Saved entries
================================
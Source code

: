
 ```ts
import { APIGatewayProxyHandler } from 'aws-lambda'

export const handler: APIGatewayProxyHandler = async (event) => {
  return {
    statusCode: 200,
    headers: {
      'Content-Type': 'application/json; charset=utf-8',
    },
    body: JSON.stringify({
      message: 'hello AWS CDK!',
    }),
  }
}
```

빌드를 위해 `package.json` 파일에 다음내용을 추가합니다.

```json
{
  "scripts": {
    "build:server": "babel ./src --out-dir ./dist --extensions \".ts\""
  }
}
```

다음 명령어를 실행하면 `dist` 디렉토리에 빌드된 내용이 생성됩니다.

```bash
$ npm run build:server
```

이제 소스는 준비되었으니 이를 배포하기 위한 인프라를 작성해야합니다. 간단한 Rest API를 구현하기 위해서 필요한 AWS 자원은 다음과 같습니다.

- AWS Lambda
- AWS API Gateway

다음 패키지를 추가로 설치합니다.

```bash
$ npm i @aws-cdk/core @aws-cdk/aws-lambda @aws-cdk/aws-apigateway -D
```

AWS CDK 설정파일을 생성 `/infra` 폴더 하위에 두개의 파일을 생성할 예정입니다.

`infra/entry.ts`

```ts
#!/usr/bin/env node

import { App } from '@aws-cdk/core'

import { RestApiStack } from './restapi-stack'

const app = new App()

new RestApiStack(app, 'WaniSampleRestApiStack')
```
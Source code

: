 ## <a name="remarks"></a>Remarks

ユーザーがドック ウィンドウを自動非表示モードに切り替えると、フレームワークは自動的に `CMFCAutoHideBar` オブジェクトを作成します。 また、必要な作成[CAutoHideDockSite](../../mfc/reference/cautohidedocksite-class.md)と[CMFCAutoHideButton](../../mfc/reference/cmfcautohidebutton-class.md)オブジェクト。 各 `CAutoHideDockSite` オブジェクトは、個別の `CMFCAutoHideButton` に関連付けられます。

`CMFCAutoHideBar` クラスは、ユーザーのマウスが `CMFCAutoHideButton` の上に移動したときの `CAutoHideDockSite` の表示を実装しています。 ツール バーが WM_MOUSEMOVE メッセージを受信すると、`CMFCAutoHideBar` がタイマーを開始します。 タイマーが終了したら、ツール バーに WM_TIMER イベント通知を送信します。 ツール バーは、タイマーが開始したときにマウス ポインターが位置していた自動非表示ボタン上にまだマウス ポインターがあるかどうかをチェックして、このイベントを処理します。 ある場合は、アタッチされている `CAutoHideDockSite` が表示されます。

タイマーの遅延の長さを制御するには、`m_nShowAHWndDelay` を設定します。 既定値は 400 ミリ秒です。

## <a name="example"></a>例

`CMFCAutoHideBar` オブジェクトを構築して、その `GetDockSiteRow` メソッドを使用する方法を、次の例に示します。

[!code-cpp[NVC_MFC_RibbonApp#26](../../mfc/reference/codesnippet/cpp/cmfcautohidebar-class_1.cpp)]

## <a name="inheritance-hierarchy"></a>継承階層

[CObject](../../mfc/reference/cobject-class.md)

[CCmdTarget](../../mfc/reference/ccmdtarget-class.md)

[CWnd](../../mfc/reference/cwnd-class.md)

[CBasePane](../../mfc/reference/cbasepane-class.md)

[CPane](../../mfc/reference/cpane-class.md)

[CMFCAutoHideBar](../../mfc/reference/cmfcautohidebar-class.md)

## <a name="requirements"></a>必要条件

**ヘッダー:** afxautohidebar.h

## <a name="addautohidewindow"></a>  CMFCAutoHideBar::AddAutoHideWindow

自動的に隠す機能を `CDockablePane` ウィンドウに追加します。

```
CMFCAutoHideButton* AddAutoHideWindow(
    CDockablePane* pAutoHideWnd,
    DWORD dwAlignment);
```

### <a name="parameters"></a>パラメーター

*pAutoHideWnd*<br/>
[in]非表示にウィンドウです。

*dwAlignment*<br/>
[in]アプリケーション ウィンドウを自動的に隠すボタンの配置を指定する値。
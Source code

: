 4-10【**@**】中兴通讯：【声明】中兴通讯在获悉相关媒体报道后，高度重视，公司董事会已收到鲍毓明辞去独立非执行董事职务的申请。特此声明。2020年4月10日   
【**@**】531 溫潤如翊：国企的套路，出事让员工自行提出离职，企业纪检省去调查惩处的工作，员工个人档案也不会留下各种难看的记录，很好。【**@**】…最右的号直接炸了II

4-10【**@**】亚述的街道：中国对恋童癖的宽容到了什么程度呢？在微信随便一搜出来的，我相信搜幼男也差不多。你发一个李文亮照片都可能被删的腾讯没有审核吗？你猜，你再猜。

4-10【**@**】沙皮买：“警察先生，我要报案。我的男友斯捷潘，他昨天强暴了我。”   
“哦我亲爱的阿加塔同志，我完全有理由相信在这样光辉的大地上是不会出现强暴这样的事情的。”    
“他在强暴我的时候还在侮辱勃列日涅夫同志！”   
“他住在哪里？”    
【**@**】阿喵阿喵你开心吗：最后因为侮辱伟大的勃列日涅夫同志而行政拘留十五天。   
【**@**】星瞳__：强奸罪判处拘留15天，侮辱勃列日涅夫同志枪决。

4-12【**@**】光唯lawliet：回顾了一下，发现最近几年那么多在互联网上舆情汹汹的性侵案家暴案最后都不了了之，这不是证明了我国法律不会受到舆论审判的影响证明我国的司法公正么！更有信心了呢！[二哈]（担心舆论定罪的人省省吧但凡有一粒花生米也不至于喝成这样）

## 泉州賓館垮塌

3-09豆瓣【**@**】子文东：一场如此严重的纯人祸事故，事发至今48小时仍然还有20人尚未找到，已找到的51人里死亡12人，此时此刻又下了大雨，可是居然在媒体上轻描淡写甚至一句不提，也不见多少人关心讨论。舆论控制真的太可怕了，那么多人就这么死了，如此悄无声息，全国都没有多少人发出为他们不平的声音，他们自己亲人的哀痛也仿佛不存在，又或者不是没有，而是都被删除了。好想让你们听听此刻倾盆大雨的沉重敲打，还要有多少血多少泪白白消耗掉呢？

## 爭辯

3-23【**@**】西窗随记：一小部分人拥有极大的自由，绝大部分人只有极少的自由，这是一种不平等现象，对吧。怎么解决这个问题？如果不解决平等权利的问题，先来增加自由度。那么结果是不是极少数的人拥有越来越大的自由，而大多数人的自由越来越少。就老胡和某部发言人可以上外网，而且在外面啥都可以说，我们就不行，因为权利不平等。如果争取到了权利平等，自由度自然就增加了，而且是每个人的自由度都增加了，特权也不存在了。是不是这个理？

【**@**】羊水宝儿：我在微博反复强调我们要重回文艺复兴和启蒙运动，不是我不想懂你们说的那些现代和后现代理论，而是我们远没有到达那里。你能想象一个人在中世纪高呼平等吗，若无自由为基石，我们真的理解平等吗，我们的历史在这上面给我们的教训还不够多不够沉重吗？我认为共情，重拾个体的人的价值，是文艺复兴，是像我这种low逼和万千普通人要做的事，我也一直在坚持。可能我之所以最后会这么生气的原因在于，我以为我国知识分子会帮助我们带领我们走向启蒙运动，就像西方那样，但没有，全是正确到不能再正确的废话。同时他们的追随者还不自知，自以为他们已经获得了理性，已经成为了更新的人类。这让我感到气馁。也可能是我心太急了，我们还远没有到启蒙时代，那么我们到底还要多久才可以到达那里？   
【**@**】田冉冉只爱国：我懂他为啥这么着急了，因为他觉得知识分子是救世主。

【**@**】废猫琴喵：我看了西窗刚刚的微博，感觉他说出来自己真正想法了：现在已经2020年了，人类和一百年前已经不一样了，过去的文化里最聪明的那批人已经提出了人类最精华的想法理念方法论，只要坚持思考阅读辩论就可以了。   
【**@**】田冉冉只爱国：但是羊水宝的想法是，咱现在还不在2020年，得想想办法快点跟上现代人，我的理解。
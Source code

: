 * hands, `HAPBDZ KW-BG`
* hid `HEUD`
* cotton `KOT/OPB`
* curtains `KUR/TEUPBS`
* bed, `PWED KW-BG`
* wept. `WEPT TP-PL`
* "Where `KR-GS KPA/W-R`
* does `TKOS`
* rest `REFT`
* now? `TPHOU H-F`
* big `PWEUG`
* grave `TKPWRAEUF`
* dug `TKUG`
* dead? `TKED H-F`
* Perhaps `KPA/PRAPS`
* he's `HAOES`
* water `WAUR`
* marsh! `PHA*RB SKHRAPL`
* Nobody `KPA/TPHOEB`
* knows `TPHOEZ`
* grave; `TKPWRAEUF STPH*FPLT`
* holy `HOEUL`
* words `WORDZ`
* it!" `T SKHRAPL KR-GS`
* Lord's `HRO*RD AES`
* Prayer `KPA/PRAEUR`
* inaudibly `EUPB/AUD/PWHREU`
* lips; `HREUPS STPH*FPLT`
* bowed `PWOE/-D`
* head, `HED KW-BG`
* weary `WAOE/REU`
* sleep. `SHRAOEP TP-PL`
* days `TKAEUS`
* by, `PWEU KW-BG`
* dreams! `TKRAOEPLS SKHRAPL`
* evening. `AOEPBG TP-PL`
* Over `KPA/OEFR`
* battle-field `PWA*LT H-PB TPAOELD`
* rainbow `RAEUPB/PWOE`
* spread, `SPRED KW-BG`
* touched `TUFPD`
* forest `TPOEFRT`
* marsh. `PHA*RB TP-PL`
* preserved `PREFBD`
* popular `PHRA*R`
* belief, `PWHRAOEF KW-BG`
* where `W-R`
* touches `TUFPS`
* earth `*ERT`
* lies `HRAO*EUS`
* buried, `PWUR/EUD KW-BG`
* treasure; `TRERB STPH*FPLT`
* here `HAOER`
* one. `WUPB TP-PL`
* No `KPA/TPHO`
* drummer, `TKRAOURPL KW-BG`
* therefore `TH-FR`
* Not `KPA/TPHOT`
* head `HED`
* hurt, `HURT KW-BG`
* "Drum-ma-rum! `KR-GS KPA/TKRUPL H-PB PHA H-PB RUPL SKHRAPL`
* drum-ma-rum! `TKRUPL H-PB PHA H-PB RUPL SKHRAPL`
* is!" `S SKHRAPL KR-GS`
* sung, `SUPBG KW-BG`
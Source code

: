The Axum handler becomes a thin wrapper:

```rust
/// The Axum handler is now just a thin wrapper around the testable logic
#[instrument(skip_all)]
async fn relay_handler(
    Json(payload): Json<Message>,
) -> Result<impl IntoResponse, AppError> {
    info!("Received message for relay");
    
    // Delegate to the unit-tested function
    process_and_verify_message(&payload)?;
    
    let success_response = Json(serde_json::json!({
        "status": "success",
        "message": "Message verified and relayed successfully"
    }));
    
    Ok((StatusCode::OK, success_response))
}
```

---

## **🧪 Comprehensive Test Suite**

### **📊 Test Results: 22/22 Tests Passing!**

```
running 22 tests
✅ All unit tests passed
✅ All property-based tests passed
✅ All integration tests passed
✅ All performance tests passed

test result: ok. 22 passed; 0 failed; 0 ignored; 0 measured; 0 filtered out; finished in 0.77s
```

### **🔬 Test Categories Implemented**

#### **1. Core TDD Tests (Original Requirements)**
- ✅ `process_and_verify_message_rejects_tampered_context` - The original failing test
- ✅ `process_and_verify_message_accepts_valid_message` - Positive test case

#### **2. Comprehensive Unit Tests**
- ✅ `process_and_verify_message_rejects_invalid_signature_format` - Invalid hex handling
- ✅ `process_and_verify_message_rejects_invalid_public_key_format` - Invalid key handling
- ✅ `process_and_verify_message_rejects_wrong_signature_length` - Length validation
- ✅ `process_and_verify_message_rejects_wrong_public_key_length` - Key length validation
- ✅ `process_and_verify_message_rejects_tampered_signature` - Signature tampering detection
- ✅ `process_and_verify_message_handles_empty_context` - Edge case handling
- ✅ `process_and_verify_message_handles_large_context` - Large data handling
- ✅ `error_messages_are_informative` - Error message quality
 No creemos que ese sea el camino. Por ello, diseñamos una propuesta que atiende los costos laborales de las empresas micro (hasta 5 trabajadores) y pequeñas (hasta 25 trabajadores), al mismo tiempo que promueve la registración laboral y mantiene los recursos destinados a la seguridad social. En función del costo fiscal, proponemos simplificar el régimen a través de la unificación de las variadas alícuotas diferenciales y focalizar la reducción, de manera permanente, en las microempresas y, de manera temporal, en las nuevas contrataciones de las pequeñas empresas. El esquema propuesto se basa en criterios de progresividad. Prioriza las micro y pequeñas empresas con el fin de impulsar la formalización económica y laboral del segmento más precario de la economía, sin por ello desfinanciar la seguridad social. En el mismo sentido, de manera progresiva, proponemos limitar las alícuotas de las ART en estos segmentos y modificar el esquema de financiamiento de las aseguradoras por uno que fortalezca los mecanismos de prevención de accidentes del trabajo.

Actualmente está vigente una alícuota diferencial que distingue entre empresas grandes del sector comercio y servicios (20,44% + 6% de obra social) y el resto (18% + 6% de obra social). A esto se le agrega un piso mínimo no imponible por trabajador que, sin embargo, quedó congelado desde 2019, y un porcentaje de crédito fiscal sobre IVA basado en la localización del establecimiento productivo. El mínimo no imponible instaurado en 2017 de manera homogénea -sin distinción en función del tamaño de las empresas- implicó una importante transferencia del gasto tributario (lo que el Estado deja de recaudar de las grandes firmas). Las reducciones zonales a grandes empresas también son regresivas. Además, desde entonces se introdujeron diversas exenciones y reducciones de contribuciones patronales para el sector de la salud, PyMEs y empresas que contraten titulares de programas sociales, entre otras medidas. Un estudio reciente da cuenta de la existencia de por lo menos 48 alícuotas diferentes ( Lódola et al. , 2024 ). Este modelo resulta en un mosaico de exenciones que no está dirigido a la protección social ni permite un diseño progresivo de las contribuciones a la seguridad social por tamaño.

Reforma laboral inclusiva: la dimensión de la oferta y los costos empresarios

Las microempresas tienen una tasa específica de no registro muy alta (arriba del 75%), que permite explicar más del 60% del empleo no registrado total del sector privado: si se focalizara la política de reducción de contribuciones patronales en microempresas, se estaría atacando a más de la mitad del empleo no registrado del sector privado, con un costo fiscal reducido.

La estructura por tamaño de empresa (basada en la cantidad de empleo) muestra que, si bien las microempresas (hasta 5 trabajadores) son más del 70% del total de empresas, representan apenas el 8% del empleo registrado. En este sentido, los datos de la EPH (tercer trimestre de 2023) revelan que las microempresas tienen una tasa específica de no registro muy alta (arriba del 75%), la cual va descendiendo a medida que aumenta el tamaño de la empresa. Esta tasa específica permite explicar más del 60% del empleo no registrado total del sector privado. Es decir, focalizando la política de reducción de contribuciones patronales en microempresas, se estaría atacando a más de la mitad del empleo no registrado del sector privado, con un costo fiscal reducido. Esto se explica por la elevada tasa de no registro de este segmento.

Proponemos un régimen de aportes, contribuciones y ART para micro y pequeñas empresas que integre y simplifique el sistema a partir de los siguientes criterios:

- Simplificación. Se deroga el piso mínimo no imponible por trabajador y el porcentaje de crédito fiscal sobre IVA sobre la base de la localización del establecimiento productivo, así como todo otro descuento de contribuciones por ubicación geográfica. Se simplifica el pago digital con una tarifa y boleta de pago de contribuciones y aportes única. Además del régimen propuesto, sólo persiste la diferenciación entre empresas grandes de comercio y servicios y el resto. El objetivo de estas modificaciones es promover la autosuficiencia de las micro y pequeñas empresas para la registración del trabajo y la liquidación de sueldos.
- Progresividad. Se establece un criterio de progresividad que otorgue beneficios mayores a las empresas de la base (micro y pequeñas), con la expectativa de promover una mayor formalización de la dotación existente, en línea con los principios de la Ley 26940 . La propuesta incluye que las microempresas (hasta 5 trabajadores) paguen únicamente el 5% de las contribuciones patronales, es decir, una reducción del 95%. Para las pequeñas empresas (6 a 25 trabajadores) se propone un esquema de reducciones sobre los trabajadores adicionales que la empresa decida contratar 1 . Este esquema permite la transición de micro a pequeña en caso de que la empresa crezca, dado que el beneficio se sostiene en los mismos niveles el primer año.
================================
• _Aim of the exercise_
Pull every line containing "async" from the entries above and copy it.

• _Response for this exercise_
export const handler: APIGatewayProxyHandler = async (event) => {
async fn relay_handler(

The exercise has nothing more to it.